Secondo me mia madre è buona solo a predicare e a razzolare malissimo col suo morboso amore verso i figli non ha goduto delle opportunità che la vita poteva offrirle. Io, in confronto a lei ho esperienza sessuale completa, avendo frequentato luoghi e persone che lei neppure immagina, nonostante la sua maturità e la sua bravura, in certi campi è rimasta una bambina, una pura ingenua che posso giocarmi come voglio; il suo amore è così cieco, totalizzante che la si potrebbe spennare come una gallina, non se ne accorgerebbe o si farebbe spennare e rimanere nuda, al freddo per amore delle persone care. Beh e allora? La colpa è sua, della sua cecità, della sua balordaggine. Chi non ne approfitterebbe? La sua vita è stata un vero fallimento. Ed io non farò certo la sua fine: costruirò con Riccardo la mia famiglia e vivrò serena prima col mio primo figlio che chiamerò Dream, cioè sogno, poi con gli altri che verranno e non farò come lei, pur soffrendo fingerò davanti ai miei figli e sorriderò loro sempre.
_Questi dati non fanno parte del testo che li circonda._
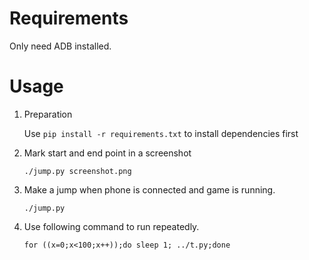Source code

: # Requirements
Only need ADB installed.

# Usage

1. Preparation

    Use ``pip install -r requirements.txt`` to install dependencies first

2. Mark start and end point in a screenshot

    ```
    ./jump.py screenshot.png
    ```

3. Make a jump when phone is connected and game is running.
    ```
    ./jump.py
    ```

4. Use following command to run repeatedly.
    ```
    for ((x=0;x<100;x++));do sleep 1; ../t.py;done
    ```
Non capirà mai che una perfettina come lei, finirà per morire sola, insoddisfatta, infelice. Io non ne voglio più sapere: il suo amore per me è stato simile alla fiamma dell’Inferno!!! E tu cuore? Zitto, zitto cuore. Voglio che tu taccia e che non mi dica che è lei, sempre lei il vero lato C: una forma di perfezione, di esempio incomparabile, la madre speciale che tanti, anche se per poco, vorrebbero che attraversasse il loro cammino. Io so solo che una madre come lei mi spaventa e non voglio assolutamente assomigliarle. Il suo moto è: “la vita bisogna affrontarla”. Di certo non corrisponde al mio: “la vita è mistero, bisogna scoprirlo e assaporare anche agli aspetti più rischiosi”. Certo non so se il quadro della mia vita sia stato o sarà come un capolavoro leonardesco ma di certo non sarà come una delle tante croste imbrattate su tela di mia madre; per me i suoi quadri sono solo tentativi di sogni appesi alle pareti.
Mi auguro solo che un giorno i miei figli non abbiano la sfortuna di essere traumatizzati da nessuno, e innanzitutto farò in modo che non arrivino a conoscere chi mi ha dato la vita ed userò ogni strategia per allontanarla da me. Qui tutti cambiano meno lei. E ripeto a voce alta al mio lato A: non ho intenzione di rovinare più il resto della mia vita».